Task to carry out: Scan the records for the string "months" and copy every line that holds it.

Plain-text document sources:
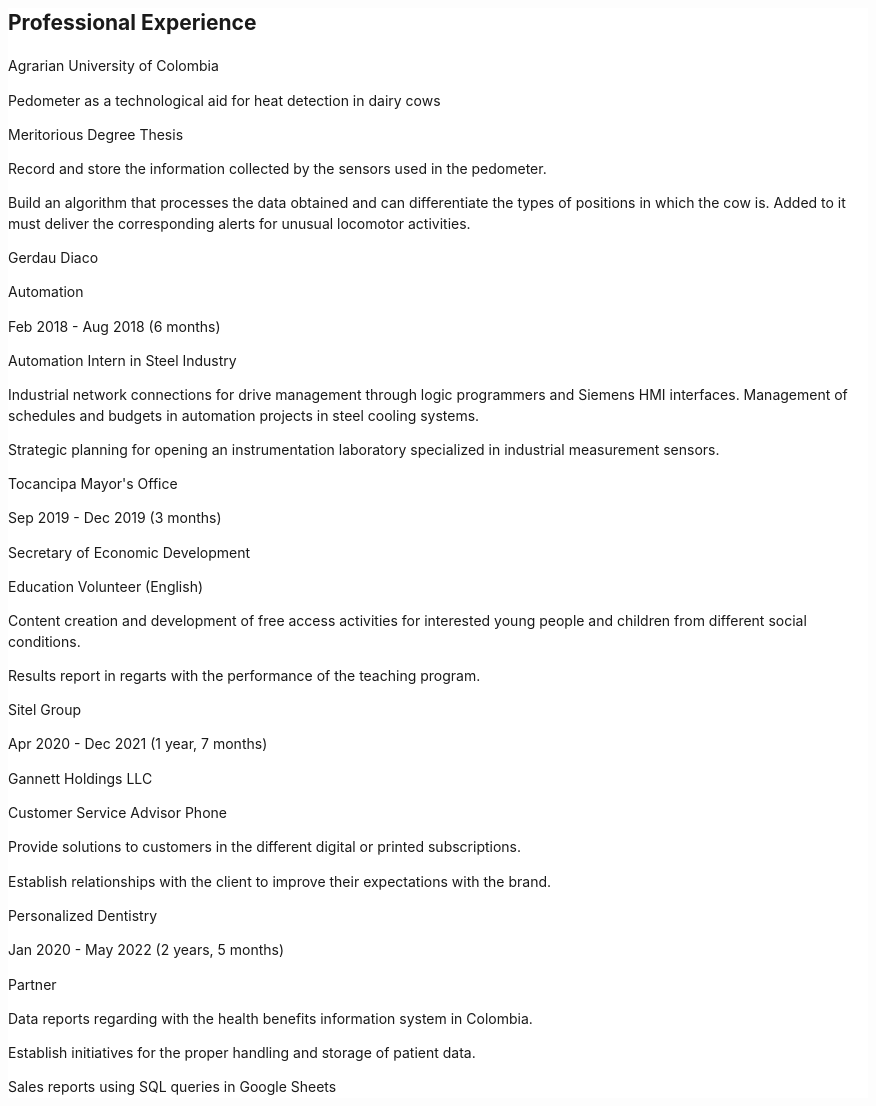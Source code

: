 
## Professional Experience

Agrarian University of Colombia

Pedometer as a technological aid for heat detection in dairy cows

Meritorious Degree Thesis

Record and store the information collected by the sensors used in the pedometer.

Build an algorithm that processes the data obtained and can differentiate the types of positions in which the cow is. Added to it must deliver the corresponding alerts for unusual locomotor activities.

Gerdau Diaco

Automation

Feb 2018 - Aug 2018 (6 months)

Automation Intern in Steel Industry

Industrial network connections for drive management
through logic programmers and Siemens HMI interfaces.
Management of schedules and budgets in automation projects in steel cooling systems.

Strategic planning for opening an instrumentation laboratory specialized in industrial measurement sensors.

Tocancipa Mayor's Office

Sep 2019 - Dec 2019 (3 ​​months)

Secretary of Economic Development

Education Volunteer (English)

Content creation and development of free access activities for interested young people and children from different social conditions.

Results report in regarts with the performance of the teaching program. 

Sitel Group

Apr 2020 - Dec 2021 (1 year, 7 months)

Gannett Holdings LLC

Customer Service Advisor Phone

Provide solutions to customers in the different digital or printed subscriptions.

Establish relationships with the client to improve their expectations with the brand.

Personalized Dentistry

Jan 2020 - May 2022 (2 years, 5 months)

Partner

Data reports regarding with the health benefits information system in Colombia.

Establish initiatives for the proper handling and storage of patient data.

Sales reports using SQL queries in Google Sheets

Final answer:
Feb 2018 - Aug 2018 (6 months)
Sep 2019 - Dec 2019 (3 ​​months)
Apr 2020 - Dec 2021 (1 year, 7 months)
Jan 2020 - May 2022 (2 years, 5 months)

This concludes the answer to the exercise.